**DIRECTIONS FOR THIS TASK**
Using only the entries below, copy exactly the lines that begin at the one with "This formula is" and end at the one with "Sobre el coste", both included. Drop the pictures.

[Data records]
↓
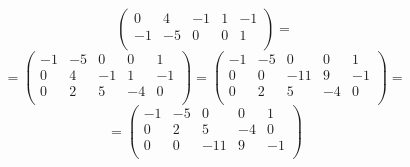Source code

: \documentclass[a4paper,12pt]{article}
\begin{document}
\begin{enumerate}
\[\begin{pmatrix}
0 & 4 & -1 & 1 & -1 \\
-1 & -5 & 0 & 0 & 1 \\
\end{pmatrix}
=
\]
\[
=
\begin{pmatrix}
-1 & -5 & 0 & 0 & 1 \\
0 & 4 & -1 & 1 & -1  \\
0 & 2 & 5 & -4 & 0  \\
\end{pmatrix}
=
\begin{pmatrix}
-1 & -5 & 0 & 0 & 1 \\
0 & 0 & -11 & 9 & -1 \\
0 & 2 & 5 & -4 & 0\\
\end{pmatrix}
=
\]
\[
=
\begin{pmatrix}
-1 & -5 & 0 & 0 & 1 \\
0 & 2 & 5 & -4 & 0 \\
0 & 0 & -11 & 9 & -1  \\
\end{pmatrix}
\]


\end{enumerate}
\end{document}
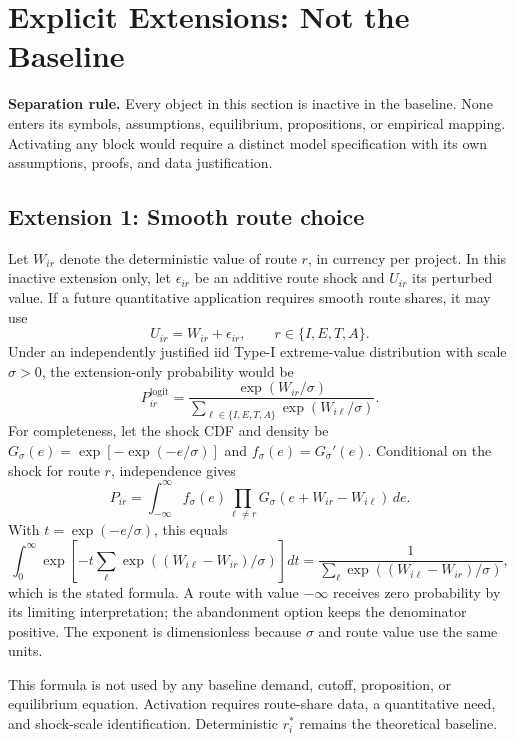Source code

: \section{Explicit Extensions: Not the Baseline}
\label{sec:p11-extensions}

\textbf{Separation rule.} Every object in this section is inactive in the
baseline. None enters its symbols, assumptions, equilibrium, propositions, or
empirical mapping. Activating any block would require a distinct model
specification with its own assumptions, proofs, and data justification.

\subsection{Extension 1: Smooth route choice}
\label{subsec:p11-smooth-choice}

Let \(W_{ir}\) denote the deterministic value of route \(r\), in currency
per project. In this inactive extension only, let \(\epsilon_{ir}\) be an
additive route shock and \(U_{ir}\) its perturbed value. If a future
quantitative application requires smooth route shares, it may use
\[
  U_{ir}=W_{ir}+\epsilon_{ir},
  \qquad r\in\{I,E,T,A\}.
\]
Under an independently justified iid Type-I extreme-value distribution with
scale \(\sigma>0\), the extension-only probability would be
\begin{equation}
  P_{ir}^{\mathrm{logit}}
  =
  \frac{\exp(W_{ir}/\sigma)}
  {\sum_{\ell\in\{I,E,T,A\}}\exp(W_{i\ell}/\sigma)}.
  \label{eq:p11-logit-extension}
\end{equation}
For completeness, let the shock CDF and density be
\(G_\sigma(e)=\exp[-\exp(-e/\sigma)]\) and
\(f_\sigma(e)=G_\sigma'(e)\). Conditional on the shock for route \(r\),
independence gives
\[
 P_{ir}=\int_{-\infty}^{\infty} f_\sigma(e)
 \prod_{\ell\ne r}G_\sigma(e+W_{ir}-W_{i\ell})\,de.
\]
With \(t=\exp(-e/\sigma)\), this equals
\[
 \int_0^\infty
 \exp\!\left[-t\sum_\ell\exp((W_{i\ell}-W_{ir})/\sigma)\right]dt
 =\frac{1}{\sum_\ell\exp((W_{i\ell}-W_{ir})/\sigma)},
\]
which is the stated formula. A route with value \(-\infty\) receives zero
probability by its limiting interpretation; the abandonment option keeps the
denominator positive. The exponent is dimensionless because \(\sigma\) and
route value use the same units.

This formula is not used by any baseline demand, cutoff, proposition, or
equilibrium equation. Activation requires route-share data, a quantitative
need, and shock-scale identification. Deterministic
\(r_i^*\) remains the theoretical baseline.

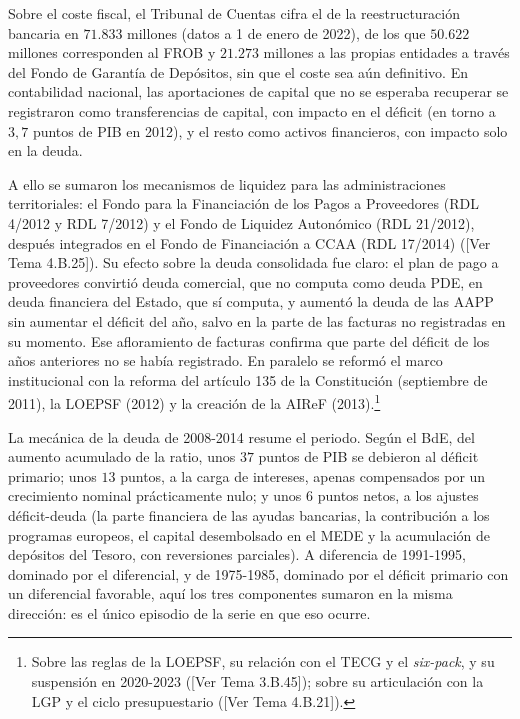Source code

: \documentclass[10pt,a4paper]{article}
\newcommand{\authorfont}[1]{{\fontfamily{EBGaramond-TLF}\selectfont #1}}
\begin{document}
Sobre el coste fiscal, el Tribunal de Cuentas cifra el de la reestructuración bancaria en $71.833$ millones (datos a 1 de enero de 2022), de los que $50.622$ millones corresponden al FROB y $21.273$ millones a las propias entidades a través del Fondo de Garantía de Depósitos, sin que el coste sea aún definitivo. En contabilidad nacional, las aportaciones de capital que no se esperaba recuperar se registraron como transferencias de capital, con impacto en el déficit (en torno a $3,7$ puntos de PIB en 2012), y el resto como activos financieros, con impacto solo en la deuda.

A ello se sumaron los mecanismos de liquidez para las administraciones territoriales: el Fondo para la Financiación de los Pagos a Proveedores (RDL 4/2012 y RDL 7/2012) y el Fondo de Liquidez Autonómico (RDL 21/2012), después integrados en el Fondo de Financiación a CCAA (RDL 17/2014) ([\authorfont{Ver Tema 4.B.25}]). Su efecto sobre la deuda consolidada fue claro: el plan de pago a proveedores convirtió deuda comercial, que no computa como deuda PDE, en deuda financiera del Estado, que sí computa, y aumentó la deuda de las AAPP sin aumentar el déficit del año, salvo en la parte de las facturas no registradas en su momento. Ese afloramiento de facturas confirma que parte del déficit de los años anteriores no se había registrado. En paralelo se reformó el marco institucional con la reforma del artículo 135 de la Constitución (septiembre de 2011), la LOEPSF (2012) y la creación de la AIReF (2013).\footnote{Sobre las reglas de la LOEPSF, su relación con el TECG y el \textit{six-pack}, y su suspensión en 2020-2023 ([\authorfont{Ver Tema 3.B.45}]); sobre su articulación con la LGP y el ciclo presupuestario ([\authorfont{Ver Tema 4.B.21}]).
}

La mecánica de la deuda de 2008-2014 resume el periodo. Según el BdE, del aumento acumulado de la ratio, unos $37$ puntos de PIB se debieron al déficit primario; unos $13$ puntos, a la carga de intereses, apenas compensados por un crecimiento nominal prácticamente nulo; y unos $6$ puntos netos, a los ajustes déficit-deuda (la parte financiera de las ayudas bancarias, la contribución a los programas europeos, el capital desembolsado en el MEDE y la acumulación de depósitos del Tesoro, con reversiones parciales). A diferencia de 1991-1995, dominado por el diferencial, y de 1975-1985, dominado por el déficit primario con un diferencial favorable, aquí los tres componentes sumaron en la misma dirección: es el único episodio de la serie en que eso ocurre.
\end{document}
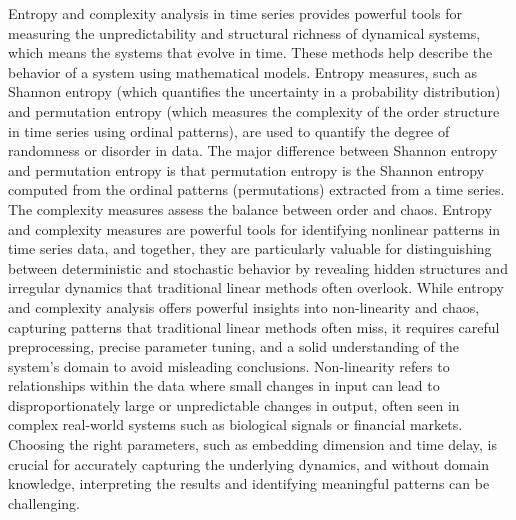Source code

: Entropy and complexity analysis in time series provides powerful tools for measuring the unpredictability and structural richness of dynamical systems, which means the systems that evolve in time. 
These methods help describe the behavior of a system using mathematical models. 
Entropy measures, such as Shannon entropy (which quantifies the uncertainty in a probability distribution) and permutation entropy (which measures the complexity of the order structure in time series using ordinal patterns), are used to quantify the degree of randomness or disorder in data. 
The major difference between Shannon entropy and permutation entropy is that permutation entropy is the Shannon entropy computed from the ordinal patterns (permutations) extracted from a time series.
The complexity measures assess the balance between order and chaos.  
Entropy and complexity measures are powerful tools for identifying nonlinear patterns in time series data, and together, they are particularly valuable for distinguishing between deterministic and stochastic behavior by revealing hidden structures and irregular dynamics that traditional linear methods often overlook.
While entropy and complexity analysis offers powerful insights into non-linearity and chaos, capturing patterns that traditional linear methods often miss, it requires careful preprocessing, precise parameter tuning, and a solid understanding of the system's domain to avoid misleading conclusions. Non-linearity refers to relationships within the data where small changes in input can lead to disproportionately large or unpredictable changes in output, often seen in complex real-world systems such as biological signals or financial markets. Choosing the right parameters, such as embedding dimension and time delay, is crucial for accurately capturing the underlying dynamics, and without domain knowledge, interpreting the results and identifying meaningful patterns can be challenging.
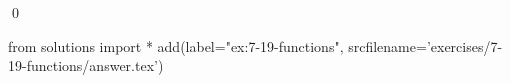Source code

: 
\begin{ex}
  \label{ex:7-19-functions}
  
  \qed
\end{ex}
\begin{python0}
from solutions import *
add(label="ex:7-19-functions",
    srcfilename='exercises/7-19-functions/answer.tex')
\end{python0}
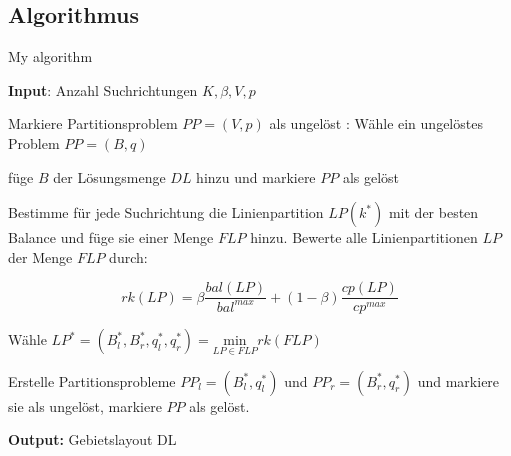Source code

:     \subsection{Algorithmus} %
    \label{sub:algorithmus}

      \begin{algorithm}
        \caption{My algorithm}\label{euclid}
        \textbf{Input}: Anzahl Suchrichtungen $K, \beta, V, p$
        \begin{algorithmic}[1]
          \State Markiere Partitionsproblem $PP = (V, p)$ als ungelöst
          :
            \State Wähle ein ungelöstes Problem $PP = (B, q)$
            
              \State füge $B$ der Lösungsmenge $DL$ hinzu und markiere $PP$ als gelöst
            \EndIf

              \State Bestimme für jede Suchrichtung die Linienpartition $LP(k^*)$ mit der besten Balance und füge sie einer Menge $FLP$ hinzu.
              \State Bewerte alle Linienpartitionen $LP$ der Menge $FLP$ durch:
              
                \begin{equation*}
                  rk(LP) = \beta\frac{bal(LP)}{bal^{max}} + (1 - \beta)\frac{cp(LP)}{cp^{max}}
                \end{equation*}

              \State Wähle $LP^{*} = (B_{l}^{*}, B_{r}^{*}, q_{l}^{*}, q_{r}^{*}) = \underset{LP \in FLP}{\text{min}}rk(FLP)$ 

              \State Erstelle Partitionsprobleme $PP_l = (B_{l}^{*}, q_{l}^{*})$ und $PP_r = (B_{r}^{*}, q_{r}^{*})$ und markiere sie als ungelöst, markiere $PP$ als gelöst.
            \EndIf
          \EndWhile
        \end{algorithmic}
        \textbf{Output:} Gebietslayout DL
      \end{algorithm}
↑
**WRITTEN RESPONSE**
This formula is not used by any baseline demand, cutoff, proposition, or
equilibrium equation. Activation requires route-share data, a quantitative
need, and shock-scale identification. Deterministic
\(r_i^*\) remains the theoretical baseline.

Source code

: \documentclass[10pt,a4paper]{article}
\newcommand{\authorfont}[1]{{\fontfamily{EBGaramond-TLF}\selectfont #1}}
\begin{document}
Sobre el coste fiscal, el Tribunal de Cuentas cifra el de la reestructuración bancaria en $71.833$ millones (datos a 1 de enero de 2022), de los que $50.622$ millones corresponden al FROB y $21.273$ millones a las propias entidades a través del Fondo de Garantía de Depósitos, sin que el coste sea aún definitivo. En contabilidad nacional, las aportaciones de capital que no se esperaba recuperar se registraron como transferencias de capital, con impacto en el déficit (en torno a $3,7$ puntos de PIB en 2012), y el resto como activos financieros, con impacto solo en la deuda.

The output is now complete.